La logique de l’échec générée par ses aveuglements, apparait alors comme une forme de fatalité moderne qui confère au personnage la dimension d’une héroïne tragique. Elle est ainsi victime d’elle-même mais aussi de la société et des contraintes qu’elle lui impose. La morale la condamne au secret et au mensonge dans ses relations amoureuses. Les autres bourgeoises de Yonville comme Mme Tuvache et surtout Mme Homais, ou Mme Bovary mère, permettent à Flaubert de ménager un contrepoint intéressant puisque ces dernières incarnent l’ordre moral bourgeois. La question financière, l’argent opèrent également comme une fatalité funeste. Son goût du luxe en fait une proie de choix pour le prédateur qu’est Lheureux (incarnation d’un fatum tragique moderne). Entre ses désirs et les contraintes, elle se voit condamnée à une hypocrisie, une comédie dangereuse. Ainsi adresse-t-elle « des paroles douces d’une voix tremblante de colère » à la mère de Charles au début de son mariage, tandis qu’elle fait « sa toilette avec la conscience méticuleuse d’une actrice à son début » pour se rendre au bal de la Vaubyessard. Il lui arrive aussi d’endosser le rôle d’une épouse vertueuse, se croyant alors l’objet dune « prédestination sublime ». Cette comédie, dans laquelle elle se perd, l’empêche de faire preuve de discernement sur sa situation, son endettement, tout comme elle aveugle Charles, ce qui conduit le couple à sa perte funeste. Elle devient ainsi progressivement une héroïne tragique comme en témoigne les accents lyriques et pathétiques de sa dernière conversation avec Rodolphe ou encore ce lieu clos qu’est la chambre d’hôtel, symptomatique de son enfermement croissant . C’est en tragédienne qu’elle met également en scène sa propre mort, pour que ce moment là au moins la rapproche de ses modèles romanesques et constitue une apothéose.

C’est précisément cette fin prématurée et savamment orchestrée qui lui permet d’accéder au statut de personnage mythique.
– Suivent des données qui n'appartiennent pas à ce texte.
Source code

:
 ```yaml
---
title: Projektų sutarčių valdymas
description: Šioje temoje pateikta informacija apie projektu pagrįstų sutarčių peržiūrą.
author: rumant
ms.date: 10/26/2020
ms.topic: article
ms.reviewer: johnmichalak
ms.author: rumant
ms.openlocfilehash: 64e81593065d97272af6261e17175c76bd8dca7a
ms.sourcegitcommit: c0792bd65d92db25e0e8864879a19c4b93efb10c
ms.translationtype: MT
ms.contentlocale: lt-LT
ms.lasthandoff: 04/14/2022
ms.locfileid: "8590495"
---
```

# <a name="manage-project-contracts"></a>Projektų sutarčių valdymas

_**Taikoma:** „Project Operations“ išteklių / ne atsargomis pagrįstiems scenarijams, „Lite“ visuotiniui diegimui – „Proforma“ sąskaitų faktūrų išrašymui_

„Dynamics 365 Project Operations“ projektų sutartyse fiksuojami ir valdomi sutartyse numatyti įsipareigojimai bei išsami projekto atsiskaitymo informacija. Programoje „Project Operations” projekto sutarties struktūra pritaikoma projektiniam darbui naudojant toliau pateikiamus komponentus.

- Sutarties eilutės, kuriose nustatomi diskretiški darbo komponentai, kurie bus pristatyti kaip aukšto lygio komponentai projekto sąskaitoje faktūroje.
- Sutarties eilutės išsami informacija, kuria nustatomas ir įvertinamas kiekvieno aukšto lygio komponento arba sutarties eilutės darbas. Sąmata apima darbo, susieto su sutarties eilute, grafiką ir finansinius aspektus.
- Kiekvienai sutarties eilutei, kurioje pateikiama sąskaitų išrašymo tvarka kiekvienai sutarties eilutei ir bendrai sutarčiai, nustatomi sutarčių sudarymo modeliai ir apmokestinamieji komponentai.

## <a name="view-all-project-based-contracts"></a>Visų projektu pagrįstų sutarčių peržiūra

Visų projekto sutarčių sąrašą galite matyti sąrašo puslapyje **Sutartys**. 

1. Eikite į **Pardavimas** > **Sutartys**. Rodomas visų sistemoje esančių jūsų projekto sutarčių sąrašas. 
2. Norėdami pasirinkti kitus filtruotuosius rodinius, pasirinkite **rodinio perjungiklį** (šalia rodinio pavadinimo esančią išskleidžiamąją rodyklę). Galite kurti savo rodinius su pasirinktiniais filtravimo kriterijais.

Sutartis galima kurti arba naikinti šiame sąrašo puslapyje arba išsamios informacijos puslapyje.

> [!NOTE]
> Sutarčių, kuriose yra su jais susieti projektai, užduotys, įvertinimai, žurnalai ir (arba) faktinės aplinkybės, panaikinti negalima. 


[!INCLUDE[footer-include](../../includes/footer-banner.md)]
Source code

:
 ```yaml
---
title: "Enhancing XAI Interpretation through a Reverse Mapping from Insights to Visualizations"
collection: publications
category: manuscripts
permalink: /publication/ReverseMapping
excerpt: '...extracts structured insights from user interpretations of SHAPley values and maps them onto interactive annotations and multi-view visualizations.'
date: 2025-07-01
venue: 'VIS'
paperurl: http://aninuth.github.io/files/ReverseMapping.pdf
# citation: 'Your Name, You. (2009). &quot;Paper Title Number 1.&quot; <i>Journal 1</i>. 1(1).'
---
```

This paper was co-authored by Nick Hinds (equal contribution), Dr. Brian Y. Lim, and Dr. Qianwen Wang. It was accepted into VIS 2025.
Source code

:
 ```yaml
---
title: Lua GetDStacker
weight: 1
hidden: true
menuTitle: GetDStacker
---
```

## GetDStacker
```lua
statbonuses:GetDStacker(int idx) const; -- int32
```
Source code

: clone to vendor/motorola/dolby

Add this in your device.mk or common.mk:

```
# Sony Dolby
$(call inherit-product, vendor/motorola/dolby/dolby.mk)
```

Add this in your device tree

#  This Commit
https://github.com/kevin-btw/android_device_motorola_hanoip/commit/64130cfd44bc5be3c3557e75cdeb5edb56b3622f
Comme le désirait Flaubert, elle incarne d’abord un type littéraire représentant nombre de femmes (« Ma pauvre Bovary, sans doute, souffre et pleure dans plus de cent villages de France »). Mais ce type de femme se distingue par une pathologie, que l’on nommera bovarysme (faculté de l’être de se concevoir autrement qu’il est), qui lui confère une dimension métaphysique. C’est un mode d’être au monde partagé par toute une catégorie d’individus, qui lui permet de confiner au mythe.